This is the way musician Rae Chen encapsulates his debut album as tofusmell, All My Time.
At times reserved and gracefully restrained, and other times overflowing and agitated, All My Time showcases Rae’s signature precision in vulnerable, clear-eyed songwriting, with a larger, lusher, and more fleshed-out scale of production than we’ve seen from him before. Here, Chen poetically distills the uncomfortable complications of learning to release expectation from outcome, and in turn live contentedly in life’s constant, confusing uncertainty. It’s not necessarily an apathetic resignation strung through the songs of All My Time, but rather a hopeful insistence that impermanence, and the toiling mystery it brings, is its own kind of steady salve.
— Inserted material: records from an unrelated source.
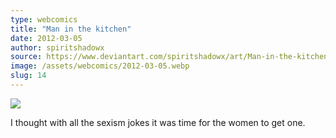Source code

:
 ```yaml
---
type: webcomics
title: "Man in the kitchen"
date: 2012-03-05
author: spiritshadowx
source: https://www.deviantart.com/spiritshadowx/art/Man-in-the-kitchen-288639290
image: /assets/webcomics/2012-03-05.webp
slug: 14
---
```


![](/assets/webcomics/2012-03-05.webp)

I thought with all the sexism jokes it was time for the women to get one.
Following the release of his 2023 EP Humor, Chen spent a few months intermittently touring with Leith Ross before making the daring decision to move away from his home state of Florida to Winnipeg, Canada. Once there, he finished writing the songs that would come to make up All My Time, and began recording. While Chen has primarily worked solo in the past – writing, producing, and recording his music himself – he brought in a collection of new collaborators to help build the songs of All My Time. Six of the songs were co-produced and recorded with Keiran Placatka in Winnipeg, and then developed throughout the months following Chen’s move. New friends, Chen found the production process with Placatka to be surprisingly intuitive and creatively inspiring. For the two of them, it wasn’t just the instrumental arrangements that felt important to the songmaking, but also the emotional atmosphere those arrangements conjured. This inclination is evident on album standout “Pilot Fish” – Chen’s hushed vocals and shuffling guitar interplay seamlessly with swirling electronic chimes and warm, ambling base, swelling and receding like a gentle tide.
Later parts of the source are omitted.